For more information, please refer to the paper DeepAR: Probabilistic Forecasting with Autoregressive Recurrent Networks

Tip

DeepAR is applied to univariate times series forecasting.


HybirdRNN

HybirdRNN model is a combination of Recurrent Neural Networks (RNN), Gated Recurrent Unit (GRU) and Long Short-term Memory (LSTM). RNN are a well-known class of neural networks that models sequential data or time series data. They could take the information from prior inputs (memory) to influence the current input and output. And they share parameters across each layer of the network. LSTM were developed to deal with the vanishing gradients problems that tranditional RNNs can encountered. A common LSTM unit is composed of a cell, an input gate, an output gate and a forget gate, which enable LSTM to learn longer sequencial information. GRU is like a LSTM but with few parameters: a reset gate and a update gate.
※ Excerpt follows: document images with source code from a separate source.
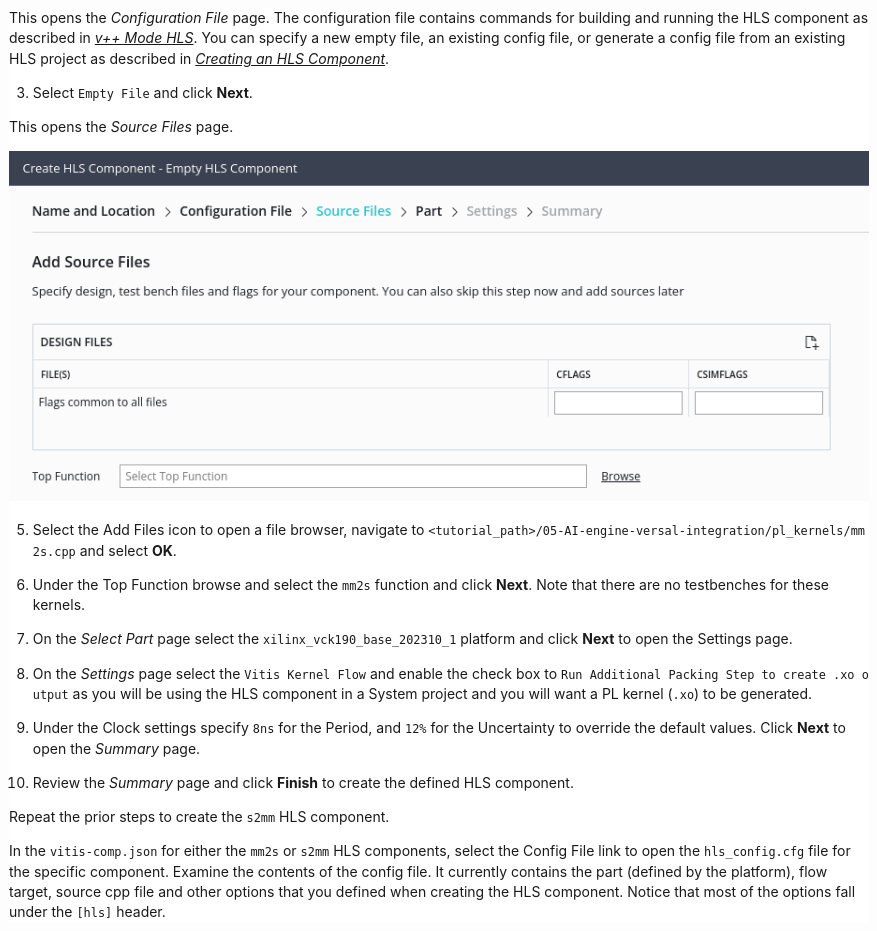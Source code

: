 This opens the *Configuration File* page. The configuration file contains commands for building and running the HLS component as described in [*v++ Mode HLS*](https://docs.xilinx.com/r/en-US/ug1553-vitis-ide/v-Mode-HLS). You can specify a new empty file, an existing config file, or generate a config file from an existing HLS project as described in [*Creating an HLS Component*](https://docs.xilinx.com/r/en-US/ug1553-vitis-ide/Creating-an-HLS-Component).

3.  Select `Empty File` and click **Next**. 

This opens the *Source Files* page.  

![Unified IDE - HLS Sources](./images/unified-hls-add-sources.png)

5.  Select the Add Files icon to open a file browser, navigate to `<tutorial_path>/05-AI-engine-versal-integration/pl_kernels/mm2s.cpp` and select **OK**. 

6.  Under the Top Function browse and select the `mm2s` function and click **Next**. Note that there are no testbenches for these kernels. 

7.  On the *Select Part* page select the `xilinx_vck190_base_202310_1` platform and click **Next** to open the Settings page. 

8.  On the *Settings* page select the `Vitis Kernel Flow` and enable the check box to `Run Additional Packing Step to create .xo output` as you will be using the HLS component in a System project and you will want a PL kernel (`.xo`) to be generated. 

9.  Under the Clock settings specify `8ns` for the Period, and `12%` for the Uncertainty to override the default values. Click **Next** to open the *Summary* page.

10.  Review the *Summary* page and click **Finish** to create the defined HLS component. 
 
Repeat the prior steps to create the `s2mm` HLS component.

In the `vitis-comp.json` for either the `mm2s` or `s2mm` HLS components, select the Config File link to open the `hls_config.cfg` file for the specific component. Examine the contents of the config file. It currently contains the part (defined by the platform), flow target, source cpp file and other options that you defined when creating the HLS component. Notice that most of the options fall under the `[hls]` header.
For more information, please refer to the paper Empirical Evaluation of Gated Recurrent Neural Networks on Sequence Modeling

Tip

HybirdRNN is applied to all tasks: uni/multi-variate forecasting, classification and regression.


LSTNet

LSTNet is short for Long-and Short-term Time-series network, which is a deep learning framework particularly designed for a mixture of long-term and short-term multivariate time series forecasting. In detail, LSTNet firstly uses the Convolution Neural Network (CNN) to extract short-term local dependency patterns among multi-dimensional variables. And it uses the Recurrent Neural Network (RNN) to discover long-term patterns for time series trends. Then LSTNet introduces a novel recurrent structure to capture very long-term dependence patterns and making the optimization easier as it utilizes the periodic property of the input time series signals. Lastly, it incorporates a traditional autoregressive model to tackle the scale insensitive problem of the neural network model.
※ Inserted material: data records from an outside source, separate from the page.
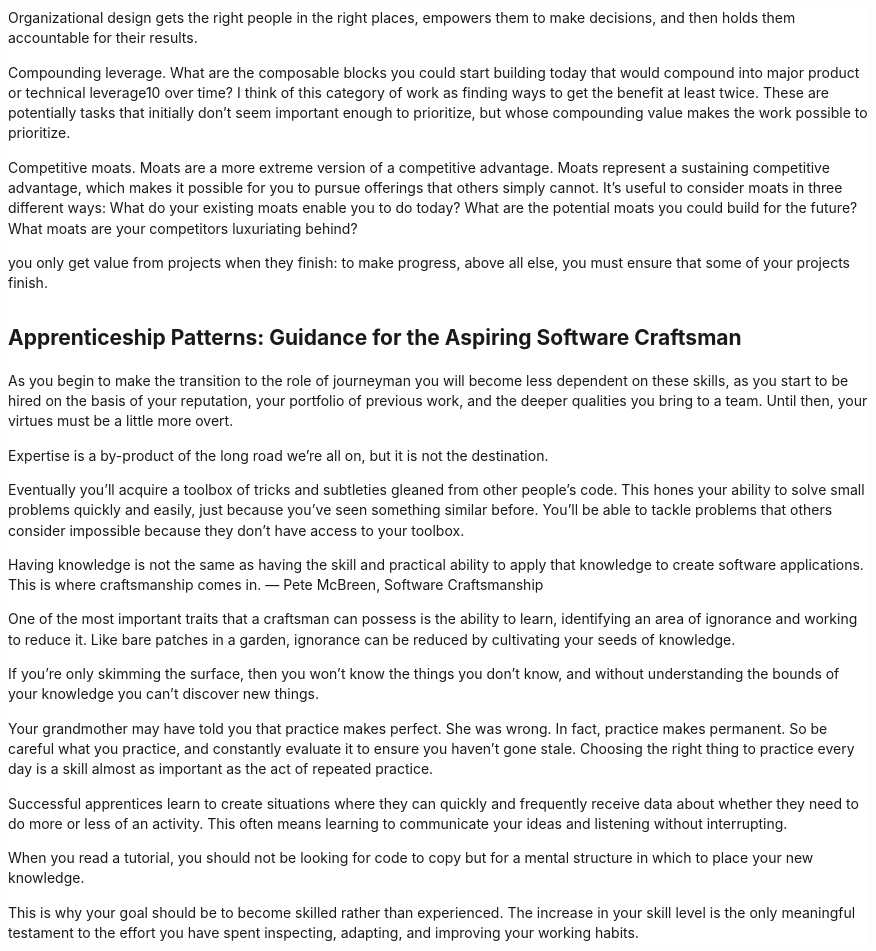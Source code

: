  Organizational design gets the right people in the right places, empowers them to make decisions, and then holds them accountable for their results.

 Compounding leverage. What are the composable blocks you could start building today that would compound into major product or technical leverage10 over time? I think of this category of work as finding ways to get the benefit at least twice. These are potentially tasks that initially don’t seem important enough to prioritize, but whose compounding value makes the work possible to prioritize.

 Competitive moats. Moats are a more extreme version of a competitive advantage. Moats represent a sustaining competitive advantage, which makes it possible for you to pursue offerings that others simply cannot. It’s useful to consider moats in three different ways: What do your existing moats enable you to do today? What are the potential moats you could build for the future? What moats are your competitors luxuriating behind?

 you only get value from projects when they finish: to make progress, above all else, you must ensure that some of your projects finish.

## Apprenticeship Patterns: Guidance for the Aspiring Software Craftsman 

As you begin to make the transition to the role of journeyman you will become less dependent on these skills, as you start to be hired on the basis of your reputation, your portfolio of previous work, and the deeper qualities you bring to a team. Until then, your virtues must be a little more overt.

 Expertise is a by-product of the long road we’re all on, but it is not the destination.

 Eventually you’ll acquire a toolbox of tricks and subtleties gleaned from other people’s code. This hones your ability to solve small problems quickly and easily, just because you’ve seen something similar before. You’ll be able to tackle problems that others consider impossible because they don’t have access to your toolbox.

 Having knowledge is not the same as having the skill and practical ability to apply that knowledge to create software applications. This is where craftsmanship comes in. — Pete McBreen, Software Craftsmanship

 One of the most important traits that a craftsman can possess is the ability to learn, identifying an area of ignorance and working to reduce it. Like bare patches in a garden, ignorance can be reduced by cultivating your seeds of knowledge.

 If you’re only skimming the surface, then you won’t know the things you don’t know, and without understanding the bounds of your knowledge you can’t discover new things.

 Your grandmother may have told you that practice makes perfect. She was wrong. In fact, practice makes permanent. So be careful what you practice, and constantly evaluate it to ensure you haven’t gone stale. Choosing the right thing to practice every day is a skill almost as important as the act of repeated practice.

 Successful apprentices learn to create situations where they can quickly and frequently receive data about whether they need to do more or less of an activity. This often means learning to communicate your ideas and listening without interrupting.

 When you read a tutorial, you should not be looking for code to copy but for a mental structure in which to place your new knowledge.

 This is why your goal should be to become skilled rather than experienced. The increase in your skill level is the only meaningful testament to the effort you have spent inspecting, adapting, and improving your working habits.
For more information, please refer to the paper Modeling Long- and Short-Term Temporal Patterns with Deep Neural Networks

Tip

LSTNet is applied to uni/multi-variate forecasting and regression.


InceptionTime

The network architecture of InceptionTime highly resembles to that of GoogleNet. In particular, the network consists of a series of Inception modules followed by a Global Average Pooing layer and a Dense layer with a softmax activation function. However, InceptionTime introduces an additional element within its network’s layers: residual connections at every third inception module. For computer vision problems, we expect our model to learn features in a similar fashion. Similarly, InceptionTime expects the bottom-layer neurons to capture the local structure of a time series such as lines and curves, and the top-layer neurons to identify various shape patterns such as ‘valleys’ and ‘hills’.

For more information, please refer to the paper InceptionTime: Finding AlexNet for time series classification

Tip

InceptionTime is applied to both univariate and multivariate times series classification.


N-Beats

N-Beats is a deep neural architecture based on backward and forward residual links and a very deep stack of fully-connected layers. The architecture has a number of desirable properties, being interpretable, applicable without modification to a wide array of target domains, and fast to train.
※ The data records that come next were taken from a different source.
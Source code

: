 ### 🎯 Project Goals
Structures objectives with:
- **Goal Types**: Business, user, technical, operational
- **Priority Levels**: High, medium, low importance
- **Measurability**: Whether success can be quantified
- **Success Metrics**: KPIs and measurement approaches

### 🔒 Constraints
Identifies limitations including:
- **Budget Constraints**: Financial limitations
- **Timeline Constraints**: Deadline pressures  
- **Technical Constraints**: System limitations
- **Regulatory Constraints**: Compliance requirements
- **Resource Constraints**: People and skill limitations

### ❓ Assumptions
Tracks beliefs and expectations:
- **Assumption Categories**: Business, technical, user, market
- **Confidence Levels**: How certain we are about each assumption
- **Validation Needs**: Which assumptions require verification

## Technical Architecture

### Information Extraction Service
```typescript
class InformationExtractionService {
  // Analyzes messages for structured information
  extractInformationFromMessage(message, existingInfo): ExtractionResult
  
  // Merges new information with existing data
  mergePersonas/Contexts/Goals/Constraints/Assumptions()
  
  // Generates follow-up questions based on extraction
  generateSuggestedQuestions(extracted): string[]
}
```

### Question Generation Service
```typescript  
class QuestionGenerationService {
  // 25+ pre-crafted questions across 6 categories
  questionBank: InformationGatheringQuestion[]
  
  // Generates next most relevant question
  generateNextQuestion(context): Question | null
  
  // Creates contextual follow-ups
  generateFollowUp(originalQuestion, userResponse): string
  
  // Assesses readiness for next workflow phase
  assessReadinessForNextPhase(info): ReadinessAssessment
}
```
For more information, please refer to the paper N-BEATS: Neural basis expansion analysis for interpretable time series forecasting

Tip

N-Beats is applied to both univariate and multivariate times series forecasting.


VAE

Variational AutoEncoder (VAE), is an unsupervised deep learning generative model, which can model the distribution of the training data. It comes from the Bayesian inference, and consists of an encoder, latent distribution, and a decoder. The principle is a simple distribution (such as a Gaussian distribution) with known parameters and superimposable characteristics can theoretically fit any distribution by combining with neural networks.

Tip

VAE is applied to both univariate and multivariate times series anomaly detection.